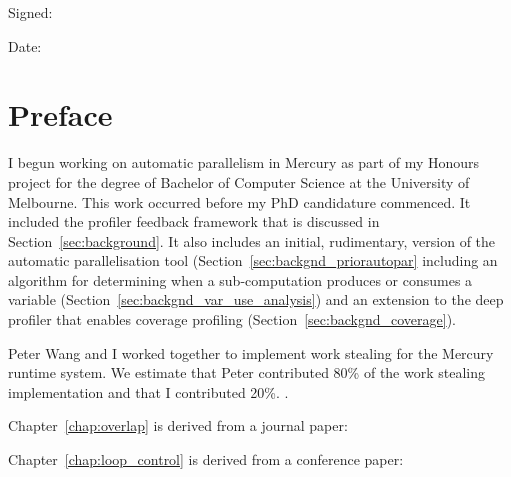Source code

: \documentclass[a4paper,twoside]{report}
\begin{document}
\vspace{1em}

\noindent Signed:

\vspace{1em}

\noindent Date:

\chapter*{Preface}

I begun working on automatic parallelism in Mercury as part of my Honours project
for the degree of Bachelor of Computer Science at the University of Melbourne.
This work occurred before my PhD candidature commenced.
It included the profiler feedback framework that is discussed in
Section~\ref{sec:background}.
It also includes an initial, rudimentary, version of the automatic
parallelisation tool
(Section~\ref{sec:backgnd_priorautopar}
including an algorithm for determining when a sub-computation produces or
consumes a variable (Section~\ref{sec:backgnd_var_use_analysis})
and an extension to the deep profiler that enables coverage profiling
(Section~\ref{sec:backgnd_coverage}).

Peter Wang and I worked together to implement work stealing for the Mercury
runtime system.
We estimate that Peter contributed 80\% of the work stealing implementation
and that I contributed 20\%.
.

Chapter~\ref{chap:overlap} is derived from a journal paper:


\begin{quote}
\end{quote}


Chapter~\ref{chap:loop_control} is derived from a conference paper:
\end{document}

····················

Please copy the data shown above, line by line and exactly, omitting the images.

EXERCISE RESULT:
Source code

: \documentclass[a4paper,twoside]{report}
\begin{document}
\vspace{1em}

\noindent Signed:

\vspace{1em}

\noindent Date:

\chapter*{Preface}

I begun working on automatic parallelism in Mercury as part of my Honours project
for the degree of Bachelor of Computer Science at the University of Melbourne.
This work occurred before my PhD candidature commenced.
It included the profiler feedback framework that is discussed in
Section~\ref{sec:background}.
It also includes an initial, rudimentary, version of the automatic
parallelisation tool
(Section~\ref{sec:backgnd_priorautopar}
including an algorithm for determining when a sub-computation produces or
consumes a variable (Section~\ref{sec:backgnd_var_use_analysis})
and an extension to the deep profiler that enables coverage profiling
(Section~\ref{sec:backgnd_coverage}).

Peter Wang and I worked together to implement work stealing for the Mercury
runtime system.
We estimate that Peter contributed 80\% of the work stealing implementation
and that I contributed 20\%.
.

Chapter~\ref{chap:overlap} is derived from a journal paper:


\begin{quote}
\end{quote}


Chapter~\ref{chap:loop_control} is derived from a conference paper:
\end{document}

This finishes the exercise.